O Trovadorismo desenvolveu-se num período em que a cultura era monopolizada pelo clero católico, detentor máximo do poder político e econômico.

Assim, é natural que a visão de mundo da época fosse marcada pelo teocentrismo - escala de valores determinada a partir dos próprios valores impostos pela religiosidade. Por essa razão, o homem dessa fase medieval privilegiava os bens do espírito, da alma, da vida pós-morte, em detrimento do corpo e da vida carnal, terrena.

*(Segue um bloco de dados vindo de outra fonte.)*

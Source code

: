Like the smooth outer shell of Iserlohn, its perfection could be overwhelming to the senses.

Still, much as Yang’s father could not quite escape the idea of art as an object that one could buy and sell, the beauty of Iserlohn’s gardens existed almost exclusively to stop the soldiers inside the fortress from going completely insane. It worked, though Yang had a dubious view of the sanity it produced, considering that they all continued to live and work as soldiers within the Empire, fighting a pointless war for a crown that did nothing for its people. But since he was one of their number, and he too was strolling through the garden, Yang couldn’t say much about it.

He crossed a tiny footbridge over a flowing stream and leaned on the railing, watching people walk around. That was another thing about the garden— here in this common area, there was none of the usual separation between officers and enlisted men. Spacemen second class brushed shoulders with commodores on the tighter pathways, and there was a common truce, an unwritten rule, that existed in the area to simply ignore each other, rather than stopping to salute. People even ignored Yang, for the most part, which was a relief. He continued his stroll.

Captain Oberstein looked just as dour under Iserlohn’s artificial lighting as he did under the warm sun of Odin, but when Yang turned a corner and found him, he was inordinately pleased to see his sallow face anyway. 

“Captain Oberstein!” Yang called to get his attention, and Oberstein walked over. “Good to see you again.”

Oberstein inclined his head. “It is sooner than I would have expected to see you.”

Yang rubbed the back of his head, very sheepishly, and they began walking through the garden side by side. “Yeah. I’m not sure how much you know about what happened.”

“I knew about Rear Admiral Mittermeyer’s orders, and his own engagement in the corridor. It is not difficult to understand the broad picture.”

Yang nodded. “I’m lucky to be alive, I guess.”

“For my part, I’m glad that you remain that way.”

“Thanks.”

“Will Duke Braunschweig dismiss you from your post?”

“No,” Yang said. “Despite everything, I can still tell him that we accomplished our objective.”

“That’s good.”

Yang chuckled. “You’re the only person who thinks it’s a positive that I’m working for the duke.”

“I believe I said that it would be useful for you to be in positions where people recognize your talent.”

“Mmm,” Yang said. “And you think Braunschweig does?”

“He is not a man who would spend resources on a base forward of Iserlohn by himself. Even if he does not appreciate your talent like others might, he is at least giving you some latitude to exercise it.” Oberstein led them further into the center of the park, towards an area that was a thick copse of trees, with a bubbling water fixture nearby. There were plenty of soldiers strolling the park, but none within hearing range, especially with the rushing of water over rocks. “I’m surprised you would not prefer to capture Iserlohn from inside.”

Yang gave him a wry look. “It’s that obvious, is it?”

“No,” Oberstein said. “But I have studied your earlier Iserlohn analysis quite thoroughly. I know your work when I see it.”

Nas artes, houve destaque para o desenvolvimento da música e arquitetura, pois elas serviam ao propósito religioso daquele tempo: a música religiosa podia criar uma atmosfera extraterrena, envolvendo o fiel, e a arquitetura era empregada na construção de catedrais.

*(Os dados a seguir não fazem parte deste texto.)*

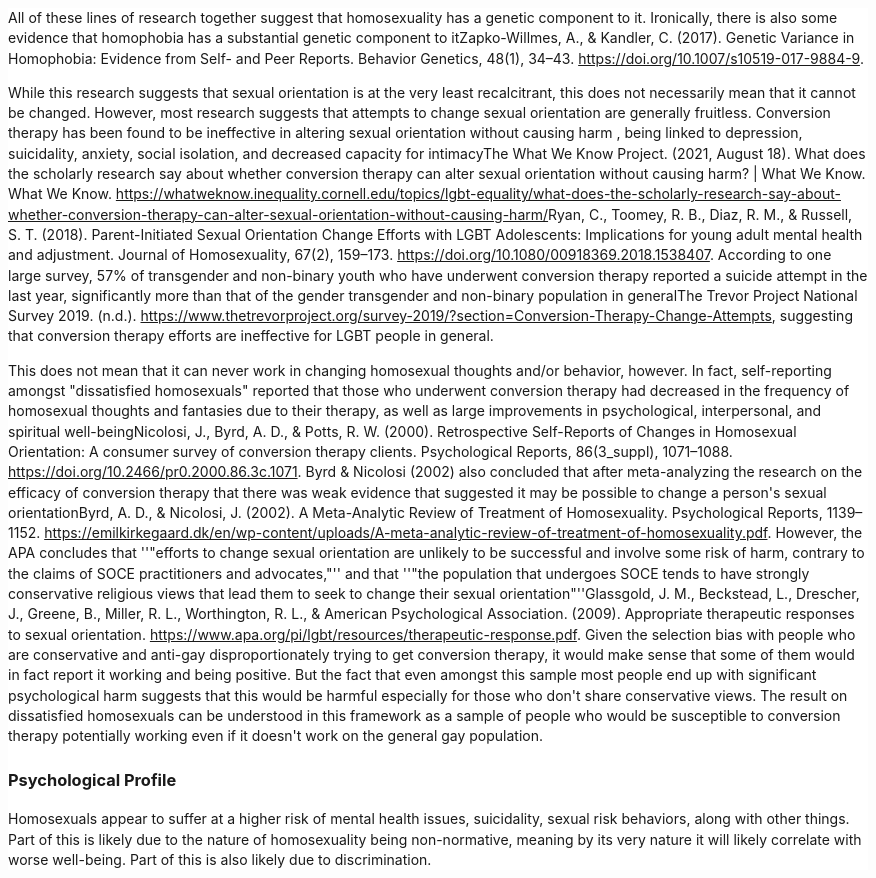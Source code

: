 All of these lines of research together suggest that homosexuality has a genetic component to it. Ironically, there is also some evidence that homophobia has a substantial genetic component to it<ref>Zapko-Willmes, A., & Kandler, C. (2017). Genetic Variance in Homophobia: Evidence from Self- and Peer Reports. Behavior Genetics, 48(1), 34–43. https://doi.org/10.1007/s10519-017-9884-9</ref>.

While this research suggests that sexual orientation is at the very least recalcitrant, this does not necessarily mean that it cannot be changed. However, most research suggests that attempts to change sexual orientation are generally fruitless. Conversion therapy has been found to be ineffective in altering sexual orientation without causing harm , being linked to depression, suicidality, anxiety, social isolation, and decreased capacity for intimacy<ref>The What We Know Project. (2021, August 18). What does the scholarly research say about whether conversion therapy can alter sexual orientation without causing harm? | What We Know. What We Know. https://whatweknow.inequality.cornell.edu/topics/lgbt-equality/what-does-the-scholarly-research-say-about-whether-conversion-therapy-can-alter-sexual-orientation-without-causing-harm/</ref><ref>Ryan, C., Toomey, R. B., Diaz, R. M., & Russell, S. T. (2018). Parent-Initiated Sexual Orientation Change Efforts with LGBT Adolescents: Implications for young adult mental health and adjustment. Journal of Homosexuality, 67(2), 159–173. https://doi.org/10.1080/00918369.2018.1538407</ref>. According to one large survey, 57% of transgender and non-binary youth who have underwent conversion therapy reported a suicide attempt in the last year, significantly more than that of the gender transgender and non-binary population in general<ref>The Trevor Project National Survey 2019. (n.d.). https://www.thetrevorproject.org/survey-2019/?section=Conversion-Therapy-Change-Attempts</ref>, suggesting that conversion therapy efforts are ineffective for LGBT people in general.

This does not mean that it can never work in changing homosexual thoughts and/or behavior, however. In fact, self-reporting amongst "dissatisfied homosexuals" reported that those who underwent conversion therapy had decreased in the frequency of homosexual thoughts and fantasies due to their therapy, as well as large improvements in psychological, interpersonal, and spiritual well-being<ref>Nicolosi, J., Byrd, A. D., & Potts, R. W. (2000). Retrospective Self-Reports of Changes in Homosexual Orientation: A consumer survey of conversion therapy clients. Psychological Reports, 86(3_suppl), 1071–1088. https://doi.org/10.2466/pr0.2000.86.3c.1071</ref>. Byrd & Nicolosi (2002) also concluded that after meta-analyzing the research on the efficacy of conversion therapy that there was weak evidence that suggested it may be possible to change a person's sexual orientation<ref>Byrd, A. D., & Nicolosi, J. (2002). A Meta-Analytic Review of Treatment of Homosexuality. Psychological Reports, 1139–1152. https://emilkirkegaard.dk/en/wp-content/uploads/A-meta-analytic-review-of-treatment-of-homosexuality.pdf</ref>. However, the APA concludes that ''"efforts to change sexual orientation are unlikely to be successful and involve some risk of harm, contrary to the claims of SOCE practitioners and advocates,"'' and that ''"the population that undergoes SOCE tends to have strongly conservative religious views that lead them to seek to change their sexual orientation"''<ref>Glassgold, J. M., Beckstead, L., Drescher, J., Greene, B., Miller, R. L., Worthington, R. L., & American Psychological Association. (2009). Appropriate therapeutic responses to sexual orientation. https://www.apa.org/pi/lgbt/resources/therapeutic-response.pdf</ref>. Given the selection bias with people who are conservative and anti-gay disproportionately trying to get conversion therapy, it would make sense that some of them would in fact report it working and being positive. But the fact that even amongst this sample most people end up with significant psychological harm suggests that this would be harmful especially for those who don't share conservative views. The result on dissatisfied homosexuals can be understood in this framework as a sample of people who would be susceptible to conversion therapy potentially working even if it doesn't work on the general gay population.

### Psychological Profile

Homosexuals appear to suffer at a higher risk of mental health issues, suicidality, sexual risk behaviors, along with other things. Part of this is likely due to the nature of homosexuality being non-normative, meaning by its very nature it will likely correlate with worse well-being. Part of this is also likely due to discrimination.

Na literatura houve maior desenvolvimento da poesia do que da prosa, pois a poesia apoiava-se na música e isso facilitava sua transmissão oral.

4. Principais manifestações literárias

A principal manifestação literária do Trovadorismo foi a poesia, representada pelas cantigas, que eram composições feitas para serem cantadas ou acompanhadas por instrumento musical.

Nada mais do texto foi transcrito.